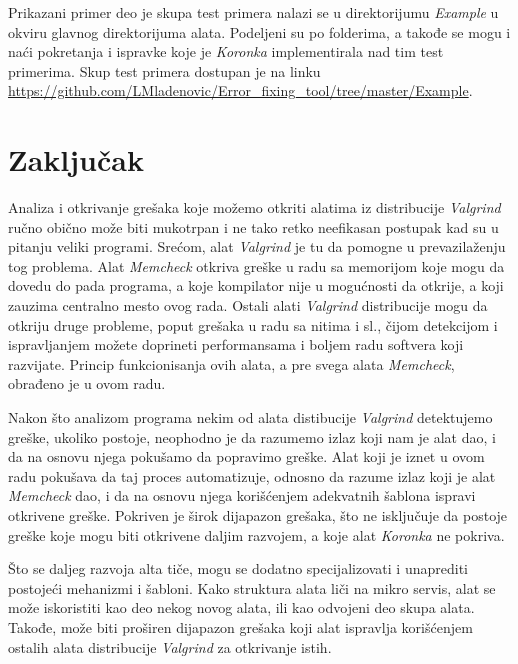 \documentclass[12pt,oneside]{memoir}
\theoremstyle{plain}
\theoremstyle{definition}
\begin{document}
Prikazani primer deo je skupa test primera nalazi se u direktorijumu \textit{Example} u okviru glavnog direktorijuma alata. Podeljeni su po folderima, a takođe se mogu i naći pokretanja i ispravke koje je \textit{Koronka} implementirala nad tim test primerima. Skup test primera dostupan je na linku \url{https://github.com/LMladenovic/Error_fixing_tool/tree/master/Example}. 


\chapter{Zaključak}
Analiza i otkrivanje grešaka koje možemo otkriti alatima iz distribucije \textit{Valgrind} ručno obično može biti mukotrpan i ne tako retko neefikasan postupak kad su u pitanju veliki programi. Srećom, alat \textit{Valgrind} je tu da pomogne u prevazilaženju tog problema. Alat \textit{Memcheck} otkriva greške u radu sa memorijom koje mogu da dovedu do pada programa, a koje kompilator nije u mogućnosti da otkrije, a koji zauzima centralno mesto ovog rada. Ostali alati \textit{Valgrind} distribucije mogu da otkriju druge probleme, poput grešaka u radu sa nitima i sl., čijom detekcijom i ispravljanjem možete doprineti performansama i boljem radu softvera koji razvijate. Princip funkcionisanja ovih alata, a pre svega alata \textit{Memcheck}, obrađeno je u ovom radu. 

Nakon što analizom programa nekim od alata distibucije \textit{Valgrind} detektujemo greške, ukoliko postoje, neophodno je da razumemo izlaz koji nam je alat dao, i da na osnovu njega pokušamo da popravimo greške. Alat koji je iznet u ovom radu pokušava da taj proces automatizuje, odnosno da razume izlaz koji je alat \textit{Memcheck} dao, i da na osnovu njega korišćenjem adekvatnih šablona ispravi otkrivene greške. Pokriven je širok dijapazon grešaka, što ne isključuje da postoje greške koje mogu biti otkrivene daljim razvojem, a koje alat \textit{Koronka} ne pokriva. 

Što se daljeg razvoja alta tiče, mogu se dodatno specijalizovati i unaprediti postojeći mehanizmi i šabloni. Kako struktura alata liči na mikro servis, alat se može iskoristiti kao deo nekog novog alata, ili kao odvojeni deo skupa alata. Takođe, može biti proširen dijapazon grešaka koji alat ispravlja korišćenjem ostalih alata distribucije \textit{Valgrind} za otkrivanje istih. 
\end{document}
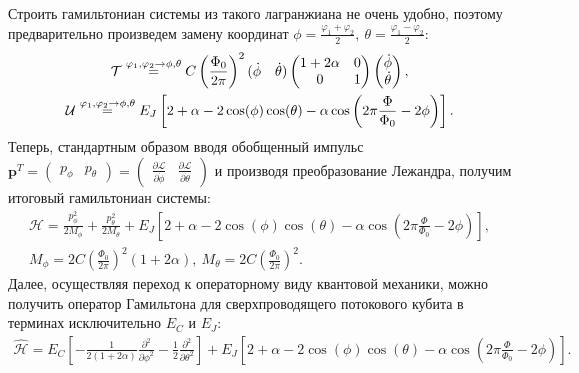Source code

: \documentclass[12pt]{article}
\numberwithin{equation}{section}
\begin{document}
Строить гамильтониан системы из такого лагранжиана не очень удобно, поэтому предварительно произведем замену координат $\displaystyle \phi = \frac{\varphi_1 + \varphi_2}{2},\ \theta = \frac{\varphi_1 - \varphi_2}{2}$:
\begin{gather}
\mathcal{T}  \overset {\varphi_1, \varphi_2 \rightarrow \phi, \theta}{=}
C\left(\frac{\Phi_0}{2\pi}\right)^2 (\begin{matrix}
\dot \phi & \dot \theta
\end{matrix})
\left(\begin{matrix}
1+2\alpha & 0\\
0 & 1
\end{matrix}
\right)
\left(\begin{matrix}
\dot \phi \\ \dot \theta
\end{matrix}\right), \notag
\\
\mathcal{U} \overset {\varphi_1, \varphi_2 \rightarrow \phi, \theta}{=} E_J\left[2+\alpha - 2\cos(\phi)\cos(\theta) - \alpha\cos\left(2\pi\frac{\Phi}{\Phi_0} -2\phi\right)\right].
\label{eq:U_qb}
\end{gather}
Теперь, стандартным образом вводя обобщенный импульс 
$\displaystyle \mathbf{p}^T = \left(\begin{matrix}p_\phi & p_\theta\end{matrix}\right) = \left(\begin{matrix}\frac{\partial\mathcal{L}}{\partial\dot\phi} & \frac{\partial\mathcal{L}}{\partial\dot\theta}\end{matrix}\right)$ и производя преобразование Лежандра, получим итоговый гамильтониан системы:
\begin{gather*}
\mathcal{H} = \frac{p_\phi^2}{2M_\phi} + \frac{p_\theta^2}{2M_\theta}+ E_J\left[2+\alpha - 2\cos(\phi)\cos(\theta) - \alpha\cos\left(2\pi\frac{\Phi}{\Phi_0} -2\phi\right)\right], \\
M_\phi = 2C\left(\frac{\Phi_0}{2\pi}\right)^2(1+2\alpha),\ M_\theta = 2C\left(\frac{\Phi_0}{2\pi}\right)^2.
\end{gather*}
Далее, осуществляя переход к операторному виду квантовой механики, можно получить оператор Гамильтона для сверхпроводящего потокового кубита в терминах исключительно $E_C$ и $E_J$:
\begin{gather}
\hat{\mathcal{H}} = E_C\left[-\frac{1}{2(1 + 2\alpha)}\frac{\partial^2}{\partial\phi^2} 
- \frac{1}{2}\frac{\partial^2}{\partial\theta^2}\right]+ E_J\left[2+\alpha - 2\cos(\phi)\cos(\theta) - \alpha\cos\left(2\pi\frac{\Phi}{\Phi_0} -2\phi \right)\right].
\label{eq:hamiltonian}
\end{gather}
\end{document}
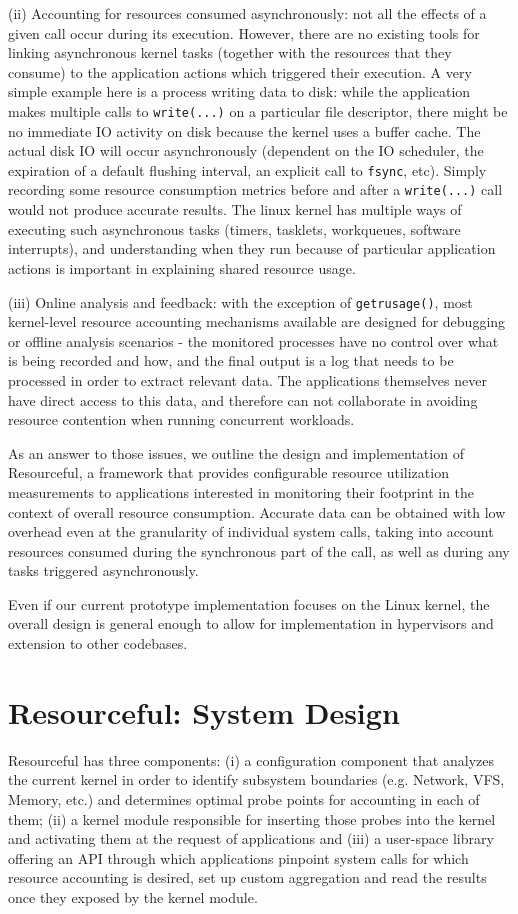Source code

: \documentclass[letterpaper,twocolumn,10pt]{article}
\newcommand{\pname}{Resourceful}
\begin{document}
(ii) Accounting for resources consumed asynchronously: not all the effects of a given call occur during its execution. However, there are no existing tools for linking asynchronous kernel tasks (together with the resources that they consume) to the application actions which triggered their execution. A very simple example here is a process writing data to disk: while the application makes multiple calls to \texttt{write(...)} on a particular file descriptor, there might be no immediate IO activity on disk because the kernel uses a buffer cache. The actual disk IO will occur asynchronously (dependent on the IO scheduler, the expiration of a default flushing interval, an explicit call to \texttt{fsync}, etc). Simply recording some resource consumption metrics before and after a \texttt{write(...)} call would not produce accurate results. The linux kernel has multiple ways of executing such asynchronous tasks (timers, tasklets, workqueues, software interrupts), and understanding when they run because of particular application actions is important in explaining shared resource usage.

(iii) Online analysis and feedback: with the exception of \texttt{getrusage()}, most kernel-level resource accounting mechanisms available are designed for debugging or offline analysis scenarios - the monitored processes have no control over what is being recorded and how, and the final output is a log that needs to be processed in order to extract relevant data. The applications themselves never have direct access to this data, and therefore can not collaborate in avoiding resource contention when running concurrent workloads.

As an answer to those issues, we outline the design and implementation of \pname, a framework that provides configurable resource utilization measurements to applications interested in monitoring their footprint in the context of overall resource consumption. Accurate data can be obtained with low overhead even at the granularity of individual system calls, taking into account resources consumed during the synchronous part of the call, as well as during any tasks triggered asynchronously. 

Even if our current prototype implementation focuses on the Linux kernel, the overall design is general enough to allow for implementation in hypervisors and extension to other codebases.

\section{Resourceful: System Design}
\pname{ } has three components: (i) a configuration component that analyzes the current kernel in order to identify subsystem boundaries (e.g. Network, VFS, Memory, etc.) and determines optimal probe points for accounting in each of them; (ii) a kernel module responsible for inserting those probes into the kernel and activating them at the request of applications and (iii) a user-space library offering an API through which applications pinpoint system calls for which resource accounting is desired, set up custom aggregation and read the results once they exposed by the kernel module. 
\end{document}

Task statement:
Each line above should be written out again exactly, without any image.

Answer for the task:
 \documentclass[12pt,oneside]{memoir}
\theoremstyle{plain}
\theoremstyle{definition}
\begin{document}
Prikazani primer deo je skupa test primera nalazi se u direktorijumu \textit{Example} u okviru glavnog direktorijuma alata. Podeljeni su po folderima, a takođe se mogu i naći pokretanja i ispravke koje je \textit{Koronka} implementirala nad tim test primerima. Skup test primera dostupan je na linku \url{https://github.com/LMladenovic/Error_fixing_tool/tree/master/Example}. 


\chapter{Zaključak}
Analiza i otkrivanje grešaka koje možemo otkriti alatima iz distribucije \textit{Valgrind} ručno obično može biti mukotrpan i ne tako retko neefikasan postupak kad su u pitanju veliki programi. Srećom, alat \textit{Valgrind} je tu da pomogne u prevazilaženju tog problema. Alat \textit{Memcheck} otkriva greške u radu sa memorijom koje mogu da dovedu do pada programa, a koje kompilator nije u mogućnosti da otkrije, a koji zauzima centralno mesto ovog rada. Ostali alati \textit{Valgrind} distribucije mogu da otkriju druge probleme, poput grešaka u radu sa nitima i sl., čijom detekcijom i ispravljanjem možete doprineti performansama i boljem radu softvera koji razvijate. Princip funkcionisanja ovih alata, a pre svega alata \textit{Memcheck}, obrađeno je u ovom radu. 

Nakon što analizom programa nekim od alata distibucije \textit{Valgrind} detektujemo greške, ukoliko postoje, neophodno je da razumemo izlaz koji nam je alat dao, i da na osnovu njega pokušamo da popravimo greške. Alat koji je iznet u ovom radu pokušava da taj proces automatizuje, odnosno da razume izlaz koji je alat \textit{Memcheck} dao, i da na osnovu njega korišćenjem adekvatnih šablona ispravi otkrivene greške. Pokriven je širok dijapazon grešaka, što ne isključuje da postoje greške koje mogu biti otkrivene daljim razvojem, a koje alat \textit{Koronka} ne pokriva. 

Što se daljeg razvoja alta tiče, mogu se dodatno specijalizovati i unaprediti postojeći mehanizmi i šabloni. Kako struktura alata liči na mikro servis, alat se može iskoristiti kao deo nekog novog alata, ili kao odvojeni deo skupa alata. Takođe, može biti proširen dijapazon grešaka koji alat ispravlja korišćenjem ostalih alata distribucije \textit{Valgrind} za otkrivanje istih. 
\end{document}
Source code

: \documentclass[12pt]{article}
\numberwithin{equation}{section}
\begin{document}
Строить гамильтониан системы из такого лагранжиана не очень удобно, поэтому предварительно произведем замену координат $\displaystyle \phi = \frac{\varphi_1 + \varphi_2}{2},\ \theta = \frac{\varphi_1 - \varphi_2}{2}$:
\begin{gather}
\mathcal{T}  \overset {\varphi_1, \varphi_2 \rightarrow \phi, \theta}{=}
C\left(\frac{\Phi_0}{2\pi}\right)^2 (\begin{matrix}
\dot \phi & \dot \theta
\end{matrix})
\left(\begin{matrix}
1+2\alpha & 0\\
0 & 1
\end{matrix}
\right)
\left(\begin{matrix}
\dot \phi \\ \dot \theta
\end{matrix}\right), \notag
\\
\mathcal{U} \overset {\varphi_1, \varphi_2 \rightarrow \phi, \theta}{=} E_J\left[2+\alpha - 2\cos(\phi)\cos(\theta) - \alpha\cos\left(2\pi\frac{\Phi}{\Phi_0} -2\phi\right)\right].
\label{eq:U_qb}
\end{gather}
Теперь, стандартным образом вводя обобщенный импульс 
$\displaystyle \mathbf{p}^T = \left(\begin{matrix}p_\phi & p_\theta\end{matrix}\right) = \left(\begin{matrix}\frac{\partial\mathcal{L}}{\partial\dot\phi} & \frac{\partial\mathcal{L}}{\partial\dot\theta}\end{matrix}\right)$ и производя преобразование Лежандра, получим итоговый гамильтониан системы:
\begin{gather*}
\mathcal{H} = \frac{p_\phi^2}{2M_\phi} + \frac{p_\theta^2}{2M_\theta}+ E_J\left[2+\alpha - 2\cos(\phi)\cos(\theta) - \alpha\cos\left(2\pi\frac{\Phi}{\Phi_0} -2\phi\right)\right], \\
M_\phi = 2C\left(\frac{\Phi_0}{2\pi}\right)^2(1+2\alpha),\ M_\theta = 2C\left(\frac{\Phi_0}{2\pi}\right)^2.
\end{gather*}
Далее, осуществляя переход к операторному виду квантовой механики, можно получить оператор Гамильтона для сверхпроводящего потокового кубита в терминах исключительно $E_C$ и $E_J$:
\begin{gather}
\hat{\mathcal{H}} = E_C\left[-\frac{1}{2(1 + 2\alpha)}\frac{\partial^2}{\partial\phi^2} 
- \frac{1}{2}\frac{\partial^2}{\partial\theta^2}\right]+ E_J\left[2+\alpha - 2\cos(\phi)\cos(\theta) - \alpha\cos\left(2\pi\frac{\Phi}{\Phi_0} -2\phi \right)\right].
\label{eq:hamiltonian}
\end{gather}
\end{document}
Source code

: \documentclass[letterpaper,twocolumn,10pt]{article}
\newcommand{\pname}{Resourceful}
\begin{document}
(ii) Accounting for resources consumed asynchronously: not all the effects of a given call occur during its execution. However, there are no existing tools for linking asynchronous kernel tasks (together with the resources that they consume) to the application actions which triggered their execution. A very simple example here is a process writing data to disk: while the application makes multiple calls to \texttt{write(...)} on a particular file descriptor, there might be no immediate IO activity on disk because the kernel uses a buffer cache. The actual disk IO will occur asynchronously (dependent on the IO scheduler, the expiration of a default flushing interval, an explicit call to \texttt{fsync}, etc). Simply recording some resource consumption metrics before and after a \texttt{write(...)} call would not produce accurate results. The linux kernel has multiple ways of executing such asynchronous tasks (timers, tasklets, workqueues, software interrupts), and understanding when they run because of particular application actions is important in explaining shared resource usage.

(iii) Online analysis and feedback: with the exception of \texttt{getrusage()}, most kernel-level resource accounting mechanisms available are designed for debugging or offline analysis scenarios - the monitored processes have no control over what is being recorded and how, and the final output is a log that needs to be processed in order to extract relevant data. The applications themselves never have direct access to this data, and therefore can not collaborate in avoiding resource contention when running concurrent workloads.

As an answer to those issues, we outline the design and implementation of \pname, a framework that provides configurable resource utilization measurements to applications interested in monitoring their footprint in the context of overall resource consumption. Accurate data can be obtained with low overhead even at the granularity of individual system calls, taking into account resources consumed during the synchronous part of the call, as well as during any tasks triggered asynchronously. 

Even if our current prototype implementation focuses on the Linux kernel, the overall design is general enough to allow for implementation in hypervisors and extension to other codebases.

\section{Resourceful: System Design}
\pname{ } has three components: (i) a configuration component that analyzes the current kernel in order to identify subsystem boundaries (e.g. Network, VFS, Memory, etc.) and determines optimal probe points for accounting in each of them; (ii) a kernel module responsible for inserting those probes into the kernel and activating them at the request of applications and (iii) a user-space library offering an API through which applications pinpoint system calls for which resource accounting is desired, set up custom aggregation and read the results once they exposed by the kernel module. 
\end{document}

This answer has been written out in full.